(Source texts of formatted documents)
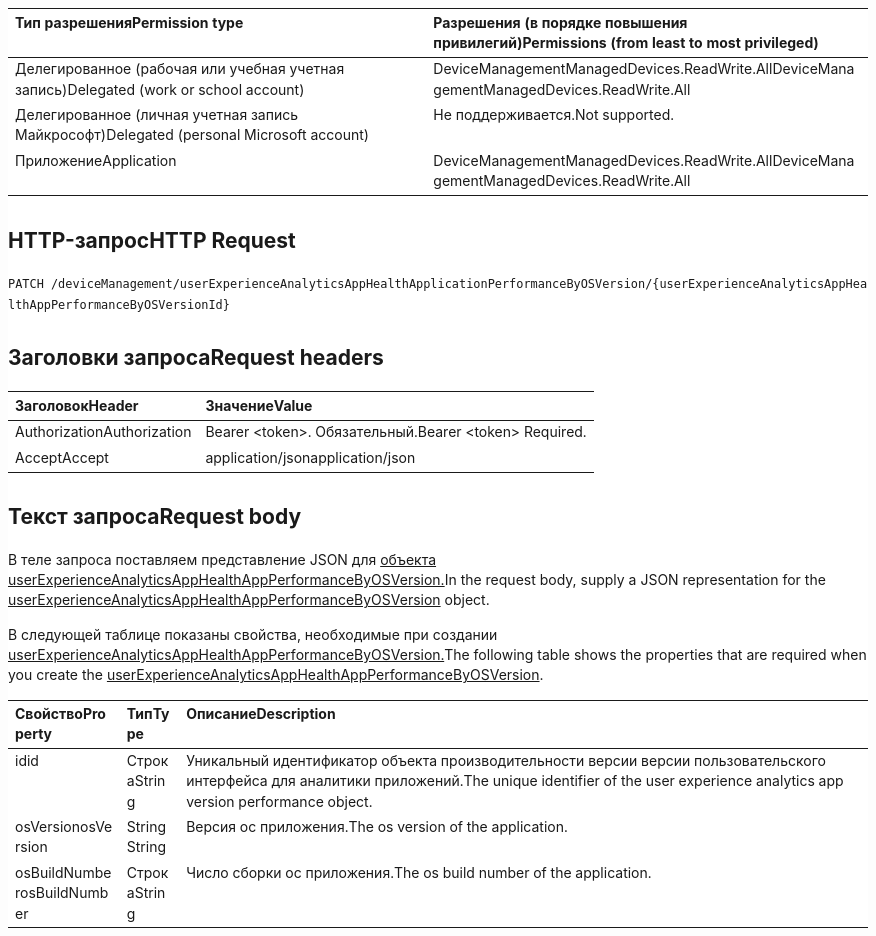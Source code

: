 |<span data-ttu-id="d7c27-111">Тип разрешения</span><span class="sxs-lookup"><span data-stu-id="d7c27-111">Permission type</span></span>|<span data-ttu-id="d7c27-112">Разрешения (в порядке повышения привилегий)</span><span class="sxs-lookup"><span data-stu-id="d7c27-112">Permissions (from least to most privileged)</span></span>|
|:---|:---|
|<span data-ttu-id="d7c27-113">Делегированное (рабочая или учебная учетная запись)</span><span class="sxs-lookup"><span data-stu-id="d7c27-113">Delegated (work or school account)</span></span>|<span data-ttu-id="d7c27-114">DeviceManagementManagedDevices.ReadWrite.All</span><span class="sxs-lookup"><span data-stu-id="d7c27-114">DeviceManagementManagedDevices.ReadWrite.All</span></span>|
|<span data-ttu-id="d7c27-115">Делегированное (личная учетная запись Майкрософт)</span><span class="sxs-lookup"><span data-stu-id="d7c27-115">Delegated (personal Microsoft account)</span></span>|<span data-ttu-id="d7c27-116">Не поддерживается.</span><span class="sxs-lookup"><span data-stu-id="d7c27-116">Not supported.</span></span>|
|<span data-ttu-id="d7c27-117">Приложение</span><span class="sxs-lookup"><span data-stu-id="d7c27-117">Application</span></span>|<span data-ttu-id="d7c27-118">DeviceManagementManagedDevices.ReadWrite.All</span><span class="sxs-lookup"><span data-stu-id="d7c27-118">DeviceManagementManagedDevices.ReadWrite.All</span></span>|

## <a name="http-request"></a><span data-ttu-id="d7c27-119">HTTP-запрос</span><span class="sxs-lookup"><span data-stu-id="d7c27-119">HTTP Request</span></span>

``` http
PATCH /deviceManagement/userExperienceAnalyticsAppHealthApplicationPerformanceByOSVersion/{userExperienceAnalyticsAppHealthAppPerformanceByOSVersionId}
```

## <a name="request-headers"></a><span data-ttu-id="d7c27-120">Заголовки запроса</span><span class="sxs-lookup"><span data-stu-id="d7c27-120">Request headers</span></span>
|<span data-ttu-id="d7c27-121">Заголовок</span><span class="sxs-lookup"><span data-stu-id="d7c27-121">Header</span></span>|<span data-ttu-id="d7c27-122">Значение</span><span class="sxs-lookup"><span data-stu-id="d7c27-122">Value</span></span>|
|:---|:---|
|<span data-ttu-id="d7c27-123">Authorization</span><span class="sxs-lookup"><span data-stu-id="d7c27-123">Authorization</span></span>|<span data-ttu-id="d7c27-124">Bearer &lt;token&gt;. Обязательный.</span><span class="sxs-lookup"><span data-stu-id="d7c27-124">Bearer &lt;token&gt; Required.</span></span>|
|<span data-ttu-id="d7c27-125">Accept</span><span class="sxs-lookup"><span data-stu-id="d7c27-125">Accept</span></span>|<span data-ttu-id="d7c27-126">application/json</span><span class="sxs-lookup"><span data-stu-id="d7c27-126">application/json</span></span>|

## <a name="request-body"></a><span data-ttu-id="d7c27-127">Текст запроса</span><span class="sxs-lookup"><span data-stu-id="d7c27-127">Request body</span></span>
<span data-ttu-id="d7c27-128">В теле запроса поставляем представление JSON для [объекта userExperienceAnalyticsAppHealthAppPerformanceByOSVersion.](../resources/intune-devices-userexperienceanalyticsapphealthappperformancebyosversion.md)</span><span class="sxs-lookup"><span data-stu-id="d7c27-128">In the request body, supply a JSON representation for the [userExperienceAnalyticsAppHealthAppPerformanceByOSVersion](../resources/intune-devices-userexperienceanalyticsapphealthappperformancebyosversion.md) object.</span></span>

<span data-ttu-id="d7c27-129">В следующей таблице показаны свойства, необходимые при создании [userExperienceAnalyticsAppHealthAppPerformanceByOSVersion.](../resources/intune-devices-userexperienceanalyticsapphealthappperformancebyosversion.md)</span><span class="sxs-lookup"><span data-stu-id="d7c27-129">The following table shows the properties that are required when you create the [userExperienceAnalyticsAppHealthAppPerformanceByOSVersion](../resources/intune-devices-userexperienceanalyticsapphealthappperformancebyosversion.md).</span></span>

|<span data-ttu-id="d7c27-130">Свойство</span><span class="sxs-lookup"><span data-stu-id="d7c27-130">Property</span></span>|<span data-ttu-id="d7c27-131">Тип</span><span class="sxs-lookup"><span data-stu-id="d7c27-131">Type</span></span>|<span data-ttu-id="d7c27-132">Описание</span><span class="sxs-lookup"><span data-stu-id="d7c27-132">Description</span></span>|
|:---|:---|:---|
|<span data-ttu-id="d7c27-133">id</span><span class="sxs-lookup"><span data-stu-id="d7c27-133">id</span></span>|<span data-ttu-id="d7c27-134">Строка</span><span class="sxs-lookup"><span data-stu-id="d7c27-134">String</span></span>|<span data-ttu-id="d7c27-135">Уникальный идентификатор объекта производительности версии версии пользовательского интерфейса для аналитики приложений.</span><span class="sxs-lookup"><span data-stu-id="d7c27-135">The unique identifier of the user experience analytics app version performance object.</span></span>|
|<span data-ttu-id="d7c27-136">osVersion</span><span class="sxs-lookup"><span data-stu-id="d7c27-136">osVersion</span></span>|<span data-ttu-id="d7c27-137">String</span><span class="sxs-lookup"><span data-stu-id="d7c27-137">String</span></span>|<span data-ttu-id="d7c27-138">Версия ос приложения.</span><span class="sxs-lookup"><span data-stu-id="d7c27-138">The os version of the application.</span></span>|
|<span data-ttu-id="d7c27-139">osBuildNumber</span><span class="sxs-lookup"><span data-stu-id="d7c27-139">osBuildNumber</span></span>|<span data-ttu-id="d7c27-140">Строка</span><span class="sxs-lookup"><span data-stu-id="d7c27-140">String</span></span>|<span data-ttu-id="d7c27-141">Число сборки ос приложения.</span><span class="sxs-lookup"><span data-stu-id="d7c27-141">The os build number of the application.</span></span>|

Task requirements: Where a line in the entries holds the word "name", copy that line.

Result for this exercise:
## <a name="http-request"></a><span data-ttu-id="d7c27-119">HTTP-запрос</span><span class="sxs-lookup"><span data-stu-id="d7c27-119">HTTP Request</span></span>
## <a name="request-headers"></a><span data-ttu-id="d7c27-120">Заголовки запроса</span><span class="sxs-lookup"><span data-stu-id="d7c27-120">Request headers</span></span>
## <a name="request-body"></a><span data-ttu-id="d7c27-127">Текст запроса</span><span class="sxs-lookup"><span data-stu-id="d7c27-127">Request body</span></span>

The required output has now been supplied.